Gang tackle is made by Cowichan players Marlee Wright, left, and Brigitte Reid during a development girls’ rugby game against Ladysmith. Madison Pirie is in support, far left. - Don Bodger
Gang tackle is made by Cowichan players Marlee Wright, left, and Brigitte Reid during a development girls’ rugby game against Ladysmith. Madison Pirie is in support, far left.
— image credit: Don Bodger

Only unforeseen circumstances prevented Shawnigan Lake School from winning the provincial sevens girls’ high school rugby championship in Vancouver.

Shawnigan and Abbotsford started in the same pool and ended up battling for the title. Unfortunately, by that time, Shawnigan was not at 100% to duplicate its 37-12 pool play win and lost the rematch 33-5 to settle for second place.

“We were plagued with injuries which eventually became our downfall,’’ noted coach Mark Hall. “We lost our scrum half in the first game Friday and then our centre in the semifinal.

“While we still had great speed on the outside, we lacked the ability to finish anywhere else. It was difficult to lose in the final because we were clearly the strongest team.
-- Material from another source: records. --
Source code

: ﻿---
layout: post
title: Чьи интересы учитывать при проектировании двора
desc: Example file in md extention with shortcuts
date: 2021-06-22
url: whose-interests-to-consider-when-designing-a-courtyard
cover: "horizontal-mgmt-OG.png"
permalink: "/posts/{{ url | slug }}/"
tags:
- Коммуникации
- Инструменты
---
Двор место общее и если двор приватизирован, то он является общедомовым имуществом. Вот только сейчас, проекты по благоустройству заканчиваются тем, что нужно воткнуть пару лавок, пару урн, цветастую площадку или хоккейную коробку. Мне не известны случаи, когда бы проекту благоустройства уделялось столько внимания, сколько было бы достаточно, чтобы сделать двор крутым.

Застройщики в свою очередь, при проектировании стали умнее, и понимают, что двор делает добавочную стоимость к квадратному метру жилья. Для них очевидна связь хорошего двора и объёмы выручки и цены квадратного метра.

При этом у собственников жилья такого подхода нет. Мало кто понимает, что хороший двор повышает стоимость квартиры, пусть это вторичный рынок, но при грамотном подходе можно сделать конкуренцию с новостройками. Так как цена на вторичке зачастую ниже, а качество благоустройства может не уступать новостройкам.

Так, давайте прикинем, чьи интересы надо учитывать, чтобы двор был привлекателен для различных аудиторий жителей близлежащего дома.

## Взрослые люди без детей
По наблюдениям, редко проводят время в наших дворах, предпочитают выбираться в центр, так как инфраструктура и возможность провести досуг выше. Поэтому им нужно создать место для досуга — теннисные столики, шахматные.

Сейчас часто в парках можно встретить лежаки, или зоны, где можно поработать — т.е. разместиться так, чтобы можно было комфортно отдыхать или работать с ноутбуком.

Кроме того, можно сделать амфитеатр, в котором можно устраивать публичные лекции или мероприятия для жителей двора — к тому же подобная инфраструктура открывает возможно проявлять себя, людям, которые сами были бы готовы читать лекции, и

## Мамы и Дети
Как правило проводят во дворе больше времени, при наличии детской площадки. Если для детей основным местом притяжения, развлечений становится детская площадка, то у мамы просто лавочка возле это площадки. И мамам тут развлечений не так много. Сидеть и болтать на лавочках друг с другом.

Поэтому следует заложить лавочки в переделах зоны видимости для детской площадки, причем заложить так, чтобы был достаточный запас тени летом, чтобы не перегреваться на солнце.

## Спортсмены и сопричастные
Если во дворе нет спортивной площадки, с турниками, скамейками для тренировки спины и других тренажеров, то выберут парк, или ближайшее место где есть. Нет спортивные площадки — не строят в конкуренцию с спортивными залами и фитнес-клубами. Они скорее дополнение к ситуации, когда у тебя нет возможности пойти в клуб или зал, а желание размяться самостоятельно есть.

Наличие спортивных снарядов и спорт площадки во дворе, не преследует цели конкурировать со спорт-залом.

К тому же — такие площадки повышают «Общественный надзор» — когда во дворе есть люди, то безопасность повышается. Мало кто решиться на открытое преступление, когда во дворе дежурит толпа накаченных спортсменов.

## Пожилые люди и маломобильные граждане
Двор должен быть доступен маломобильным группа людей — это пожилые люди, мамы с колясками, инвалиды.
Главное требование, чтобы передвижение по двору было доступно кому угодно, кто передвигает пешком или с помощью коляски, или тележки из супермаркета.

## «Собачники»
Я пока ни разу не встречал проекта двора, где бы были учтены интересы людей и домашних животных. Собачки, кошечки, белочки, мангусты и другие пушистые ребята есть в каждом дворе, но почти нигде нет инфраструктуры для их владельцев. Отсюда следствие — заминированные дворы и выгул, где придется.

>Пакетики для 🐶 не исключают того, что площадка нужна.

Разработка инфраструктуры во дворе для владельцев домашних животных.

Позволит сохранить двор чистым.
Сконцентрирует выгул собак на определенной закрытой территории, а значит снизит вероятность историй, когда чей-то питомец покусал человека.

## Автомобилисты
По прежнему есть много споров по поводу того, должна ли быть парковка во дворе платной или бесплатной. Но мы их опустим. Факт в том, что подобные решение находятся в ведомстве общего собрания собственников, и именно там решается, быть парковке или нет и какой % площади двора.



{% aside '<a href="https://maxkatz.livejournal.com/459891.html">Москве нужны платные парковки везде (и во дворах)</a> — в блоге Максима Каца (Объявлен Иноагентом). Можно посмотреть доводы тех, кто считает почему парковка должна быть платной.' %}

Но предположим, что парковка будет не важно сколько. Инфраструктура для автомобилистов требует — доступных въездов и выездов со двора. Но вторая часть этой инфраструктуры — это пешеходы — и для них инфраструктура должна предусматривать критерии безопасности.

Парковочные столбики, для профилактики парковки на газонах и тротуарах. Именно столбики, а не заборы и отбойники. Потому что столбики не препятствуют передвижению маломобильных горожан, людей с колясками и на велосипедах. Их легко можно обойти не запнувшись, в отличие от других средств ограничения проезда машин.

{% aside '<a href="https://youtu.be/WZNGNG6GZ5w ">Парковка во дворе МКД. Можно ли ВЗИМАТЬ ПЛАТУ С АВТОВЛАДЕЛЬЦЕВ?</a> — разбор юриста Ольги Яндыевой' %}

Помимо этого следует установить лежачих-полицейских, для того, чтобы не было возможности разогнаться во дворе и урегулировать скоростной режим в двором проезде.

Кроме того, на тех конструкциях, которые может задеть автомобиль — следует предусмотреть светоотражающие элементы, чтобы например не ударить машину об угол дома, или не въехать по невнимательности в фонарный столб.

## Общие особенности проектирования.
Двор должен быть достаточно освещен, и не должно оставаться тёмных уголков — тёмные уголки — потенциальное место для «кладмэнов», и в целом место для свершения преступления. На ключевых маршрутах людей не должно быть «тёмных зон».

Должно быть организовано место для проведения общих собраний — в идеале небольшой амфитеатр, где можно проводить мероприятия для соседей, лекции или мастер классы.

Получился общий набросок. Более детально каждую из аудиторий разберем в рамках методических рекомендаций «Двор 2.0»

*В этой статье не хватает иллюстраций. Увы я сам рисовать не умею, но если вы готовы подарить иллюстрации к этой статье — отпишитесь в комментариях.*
We actually played good sevens in the final, but couldn’t match the strength of a couple of the Abbotsford players.’’

Speedy Kira Wimbert staked Shawnigan to a 5-0 lead in the final, but the team couldn’t produce any more offense — especially without the services of injured Hannah Darling, who’s a budding star in the national women’s sevens program.

Shawnigan also trounced Belmont 31-12 and Semiahmoo 48-0 in other pool games and then blanked Cowichan Secondary 22-0 in the quarterfinals and topped Vanier 15-5 in the semis before Abbotsford ended the quest for the title.

Cowichan went 2-1 in pool games, beating McRoberts 24-0, losing to Elgin Park 25-5 and shutting out McMath-2 25-0.

After the quarterfinal loss to Shawnigan, Cowichan was defeated 27-5 by Yale in the Plate semifinal.

“We were OK,’’ said Cowichan co-captain Adrienne Saari. “We didn’t finish how we wanted to.’’

The Elgin Park game stood out to Saari as a disappointing result. “I think it was just an off-game,’’ she said.

The sevens games consist of just seven-minute halves and a total of 14 minutes, moving along very quickly when a team is playing from behind.

Saari said the T-Birds will now just have to “work harder for provincials’’ to defend their title in the 15s game.